Денисов с усмешкой посмотрел на Дашу, поднял над головой фонарь и шутливо сказал:

— О! Скажите на милость! В пузырек полезла. Откуда ты такая взялась?

Говоря о троих, Денисов как раз и имел в виду: Дашу, Фролыча и Непомнящего. Не принимал он в расчет Камышина, но сказать об этом прямо не хотел, боясь обидеть инженера. Камышин это, конечно, понял, но не обиделся, а полушутливо оправдался.

— Не сердитесь, пожалуйста. Разговор идет обо мне. К сожалению, от меня действительно помощь плохая. Я не предполагал, что придется работать и, как видите, не переоделся.

— Господин инженер, позвольте ваш фонарик, — обратился к нему Фролыч. — Я хоть и не шахтер) а полезу первый. Вы сверху глядите. Я дам сигнал. Светить буду фонарем.
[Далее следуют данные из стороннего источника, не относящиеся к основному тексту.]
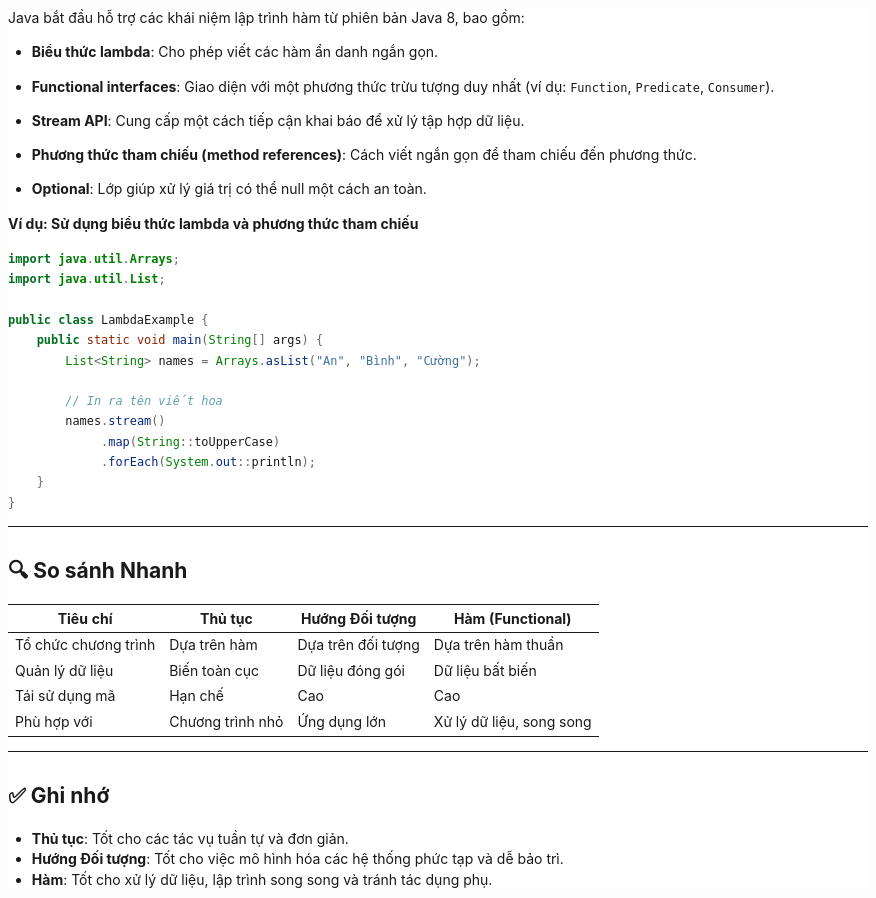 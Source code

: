 Java bắt đầu hỗ trợ các khái niệm lập trình hàm từ phiên bản Java 8, bao gồm:

- **Biểu thức lambda**: Cho phép viết các hàm ẩn danh ngắn gọn.
    
- **Functional interfaces**: Giao diện với một phương thức trừu tượng duy nhất (ví dụ: `Function`, `Predicate`, `Consumer`).
    
- **Stream API**: Cung cấp một cách tiếp cận khai báo để xử lý tập hợp dữ liệu.
    
- **Phương thức tham chiếu (method references)**: Cách viết ngắn gọn để tham chiếu đến phương thức.
    
- **Optional**: Lớp giúp xử lý giá trị có thể null một cách an toàn.
    

**Ví dụ: Sử dụng biểu thức lambda và phương thức tham chiếu**

```java
import java.util.Arrays;
import java.util.List;

public class LambdaExample {
    public static void main(String[] args) {
        List<String> names = Arrays.asList("An", "Bình", "Cường");

        // In ra tên viết hoa
        names.stream()
             .map(String::toUpperCase)
             .forEach(System.out::println);
    }
}
```

---

## 🔍 So sánh Nhanh

| Tiêu chí             | Thủ tục          | Hướng Đối tượng    | Hàm (Functional)         |
| -------------------- | ---------------- | ------------------ | ------------------------ |
| Tổ chức chương trình | Dựa trên hàm     | Dựa trên đối tượng | Dựa trên hàm thuần       |
| Quản lý dữ liệu      | Biến toàn cục    | Dữ liệu đóng gói   | Dữ liệu bất biến         |
| Tái sử dụng mã       | Hạn chế          | Cao                | Cao                      |
| Phù hợp với          | Chương trình nhỏ | Ứng dụng lớn       | Xử lý dữ liệu, song song |

---

## ✅ Ghi nhớ
- **Thủ tục**: Tốt cho các tác vụ tuần tự và đơn giản.
- **Hướng Đối tượng**: Tốt cho việc mô hình hóa các hệ thống phức tạp và dễ bảo trì.
- **Hàm**: Tốt cho xử lý dữ liệu, lập trình song song và tránh tác dụng phụ.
Он обвязал себя веревкой вокруг пояса, повесил на грудь фонарь и, весело сверкнув глазами, подошел к торчащим концам лестницы.

— Это дело мне, открыто говоря, по душе! Лишь бы сиднем не сидеть! Ну, была не была. Трави веревку, Медведь.

Камышин с удивлением следил за ловкими движениями этого крупного и неуклюжего, на первый взгляд, человека. Он не знал этого рабочего и не понимал, чему тот радуется,

12. СИЛА ВОЛИ

Тоскливо взглянул Кузя на стоявшего понурив голову друга и, глотая слезы, вышел из “чижовки”.

Некоторое время Аким Акимович с Довольным видом ходил из угла в угол, поглядывая то на Кандыбу, застывшего без движения за столом, то на ухмылявшихся городовых.

Он не торопился. Типография теперь в его руках. Ни на одну секунду он не усомнился в том, что справится с юношей.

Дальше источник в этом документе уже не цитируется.